At an NGO sponsored seminar for Tamil media personnel in Vavuniya,
Thomas Stragaland a high-ranking official of the Norwegian Embassy
here in Colombo for instance, spoke about the need for the Tamil
media's cooperation on the government's Interim Administration proposals.
A Centre for
Policy Alternatives seminar in Jaffna was held this week, also on
the subject of media and suicide. Apparently, there was dissatisfaction
over the way the "Tamil media' in Jaffna was reporting suicides.
Whether these
are seen by the LTTE as Norwegian intrusions or Norwegian advocacy
of the "American and Indian agenda" is another matter
-- but the fact seems to be that both the LTTE and the JVP, for
reasons of their own, want the Norwegians out of the equation.
The PA, on
the other hand, also had a former Finnish President addressing them,
and with the LTTE (reports unconfirmed) said to be hankering after
the Finnish, the coincidence is a little eerie.
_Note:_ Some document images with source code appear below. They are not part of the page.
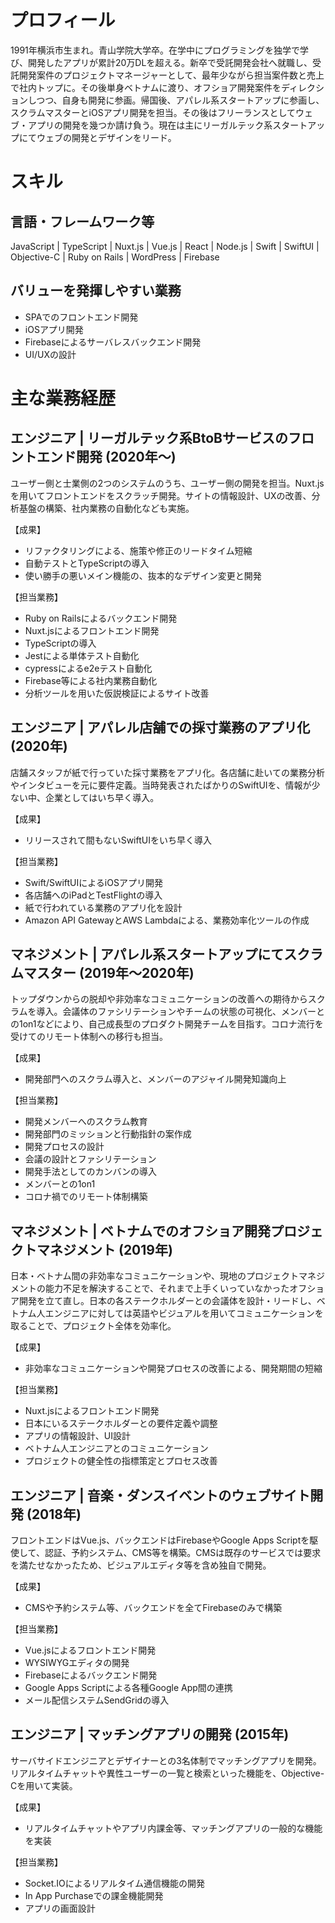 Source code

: # プロフィール
1991年横浜市生まれ。青山学院大学卒。在学中にプログラミングを独学で学び、開発したアプリが累計20万DLを超える。新卒で受託開発会社へ就職し、受託開発案件のプロジェクトマネージャーとして、最年少ながら担当案件数と売上で社内トップに。その後単身ベトナムに渡り、オフショア開発案件をディレクションしつつ、自身も開発に参画。帰国後、アパレル系スタートアップに参画し、スクラムマスターとiOSアプリ開発を担当。その後はフリーランスとしてウェブ・アプリの開発を幾つか請け負う。現在は主にリーガルテック系スタートアップにてウェブの開発とデザインをリード。

# スキル

## 言語・フレームワーク等
JavaScript | TypeScript | Nuxt.js | Vue.js | React | Node.js | Swift | SwiftUI | Objective-C | Ruby on Rails | WordPress | Firebase

## バリューを発揮しやすい業務
- SPAでのフロントエンド開発
- iOSアプリ開発
- Firebaseによるサーバレスバックエンド開発
- UI/UXの設計

# 主な業務経歴

## エンジニア | リーガルテック系BtoBサービスのフロントエンド開発 (2020年〜)
ユーザー側と士業側の2つのシステムのうち、ユーザー側の開発を担当。Nuxt.jsを用いてフロントエンドをスクラッチ開発。サイトの情報設計、UXの改善、分析基盤の構築、社内業務の自動化なども実施。

【成果】
- リファクタリングによる、施策や修正のリードタイム短縮
- 自動テストとTypeScriptの導入
- 使い勝手の悪いメイン機能の、抜本的なデザイン変更と開発

【担当業務】
- Ruby on Railsによるバックエンド開発
- Nuxt.jsによるフロントエンド開発
- TypeScriptの導入
- Jestによる単体テスト自動化
- cypressによるe2eテスト自動化
- Firebase等による社内業務自動化
- 分析ツールを用いた仮説検証によるサイト改善

## エンジニア | アパレル店舗での採寸業務のアプリ化 (2020年)
店舗スタッフが紙で行っていた採寸業務をアプリ化。各店舗に赴いての業務分析やインタビューを元に要件定義。当時発表されたばかりのSwiftUIを、情報が少ない中、企業としてはいち早く導入。

【成果】
- リリースされて間もないSwiftUIをいち早く導入

【担当業務】
- Swift/SwiftUIによるiOSアプリ開発
- 各店舗へのiPadとTestFlightの導入
- 紙で行われている業務のアプリ化を設計
- Amazon API GatewayとAWS Lambdaによる、業務効率化ツールの作成

## マネジメント | アパレル系スタートアップにてスクラムマスター (2019年〜2020年)
トップダウンからの脱却や非効率なコミュニケーションの改善への期待からスクラムを導入。会議体のファシリテーションやチームの状態の可視化、メンバーとの1on1などにより、自己成長型のプロダクト開発チームを目指す。コロナ流行を受けてのリモート体制への移行も担当。

【成果】
- 開発部門へのスクラム導入と、メンバーのアジャイル開発知識向上

【担当業務】
- 開発メンバーへのスクラム教育
- 開発部門のミッションと行動指針の案作成
- 開発プロセスの設計
- 会議の設計とファシリテーション
- 開発手法としてのカンバンの導入
- メンバーとの1on1
- コロナ禍でのリモート体制構築

## マネジメント | ベトナムでのオフショア開発プロジェクトマネジメント (2019年)
日本・ベトナム間の非効率なコミュニケーションや、現地のプロジェクトマネジメントの能力不足を解決することで、それまで上手くいっていなかったオフショア開発を立て直し。日本の各ステークホルダーとの会議体を設計・リードし、ベトナム人エンジニアに対しては英語やビジュアルを用いてコミュニケーションを取ることで、プロジェクト全体を効率化。

【成果】
- 非効率なコミュニケーションや開発プロセスの改善による、開発期間の短縮

【担当業務】
- Nuxt.jsによるフロントエンド開発
- 日本にいるステークホルダーとの要件定義や調整
- アプリの情報設計、UI設計
- ベトナム人エンジニアとのコミュニケーション
- プロジェクトの健全性の指標策定とプロセス改善

## エンジニア | 音楽・ダンスイベントのウェブサイト開発 (2018年)
フロントエンドはVue.js、バックエンドはFirebaseやGoogle Apps Scriptを駆使して、認証、予約システム、CMS等を構築。CMSは既存のサービスでは要求を満たせなかったため、ビジュアルエディタ等を含め独自で開発。

【成果】
- CMSや予約システム等、バックエンドを全てFirebaseのみで構築

【担当業務】
- Vue.jsによるフロントエンド開発
- WYSIWYGエディタの開発
- Firebaseによるバックエンド開発
- Google Apps Scriptによる各種Google App間の連携
- メール配信システムSendGridの導入

## エンジニア | マッチングアプリの開発 (2015年)
サーバサイドエンジニアとデザイナーとの3名体制でマッチングアプリを開発。リアルタイムチャットや異性ユーザーの一覧と検索といった機能を、Objective-Cを用いて実装。

【成果】
- リアルタイムチャットやアプリ内課金等、マッチングアプリの一般的な機能を実装

【担当業務】
- Socket.IOによるリアルタイム通信機能の開発
- In App Purchaseでの課金機能開発
- アプリの画面設計

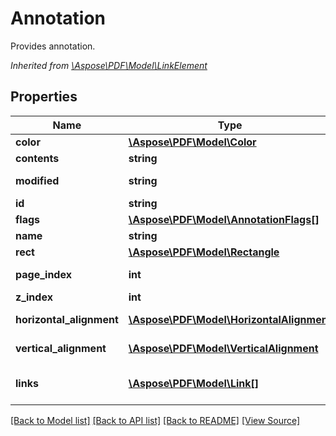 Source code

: ﻿# Annotation
Provides annotation.

*Inherited from [\Aspose\PDF\Model\LinkElement](LinkElement.md)*
## Properties
Name | Type | Description | Notes
------------ | ------------- | ------------- | -------------
**color** | [**\Aspose\PDF\Model\Color**](Color.md) | Color of the annotation. | [optional]
**contents** | **string** | Get the annotation content. | [optional]
**modified** | **string** | The date and time when the annotation was last modified. | [optional]
**id** | **string** | Gets ID of the annotation. | [optional]
**flags** | [**\Aspose\PDF\Model\AnnotationFlags[]**](AnnotationFlags.md) | Gets Flags of the annotation. | [optional]
**name** | **string** | Gets Name of the annotation. | [optional]
**rect** | [**\Aspose\PDF\Model\Rectangle**](Rectangle.md) | Gets Rect of the annotation. | 
**page_index** | **int** | Gets PageIndex of the annotation. | [optional]
**z_index** | **int** | Gets ZIndex of the annotation. | [optional]
**horizontal_alignment** | [**\Aspose\PDF\Model\HorizontalAlignment**](HorizontalAlignment.md) | Gets HorizontalAlignment of the annotation. | [optional]
**vertical_alignment** | [**\Aspose\PDF\Model\VerticalAlignment**](VerticalAlignment.md) | Gets VerticalAlignment of the annotation. | [optional]
**links** | [**\Aspose\PDF\Model\Link[]**](Link.md) | Link to the document.<br />*Inherited from [\Aspose\PDF\Model\LinkElement](LinkElement.md)* | [optional]

[[Back to Model list]](../README.md#documentation-for-models) [[Back to API list]](../README.md#documentation-for-api-endpoints) [[Back to README]](../README.md) [[View Source]](../src/Aspose/PDF/Model/Annotation.php)

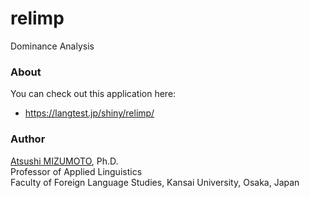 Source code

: relimp
===

Dominance Analysis


### About
You can check out this application here:
- https://langtest.jp/shiny/relimp/

### Author
[Atsushi MIZUMOTO](https://mizumot.com/ "mizumot.com"), Ph.D.   
Professor of Applied Linguistics  
Faculty of Foreign Language Studies, Kansai University, Osaka, Japan

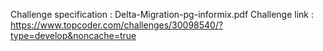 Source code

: 

Challenge specification : Delta-Migration-pg-informix.pdf
Challenge link : https://www.topcoder.com/challenges/30098540/?type=develop&noncache=true

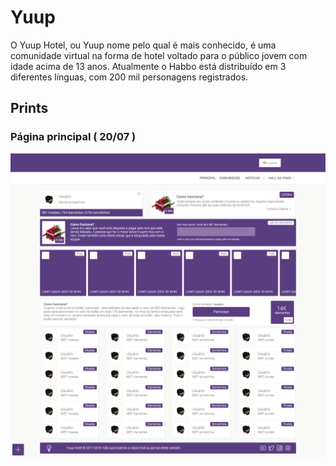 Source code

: # Yuup

O Yuup Hotel, ou Yuup nome pelo qual é mais conhecido, é uma comunidade virtual na forma de hotel voltado para o público jovem com idade acima de 13 anos. Atualmente o Habbo está distribuído em 3 diferentes línguas, com 200 mil personagens registrados.

## Prints
### Página principal ( 20/07 )
![Alt text](https://github.com/Allan96/CMS/blob/master/pages/principal.png?raw=true "Principal")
However, Martti
Ahtisaari, the Finnish conflict resolution specialist, told his
audience at the Presidential Secretariat that the two key parties
in the South need to close ranks if they are to reach any kind of
compromise with the LTTE.
The President
however had a somewhat lean week -- - except when she fired off
a letter to the Minister of Power and Energy complaining about frequent
power cuts, but her interview with NHK correspondent from Japan
was replete with pathos. The NHK correspondent was badly injured
in the Town Hall bomb attack on the President, and the two compared
notes on their individual recoveries from this trauma.
So then. There
was no expectation that the government will be treated gently when
the LTTE comes out with its counter-proposals this week. The fact
that the LTTE almost wants to completely alter the direction of
the process, with a possible move to change the mediator, was unsettling
to the government.
But this was
also expected to pass, at least according to more optimistic quarters.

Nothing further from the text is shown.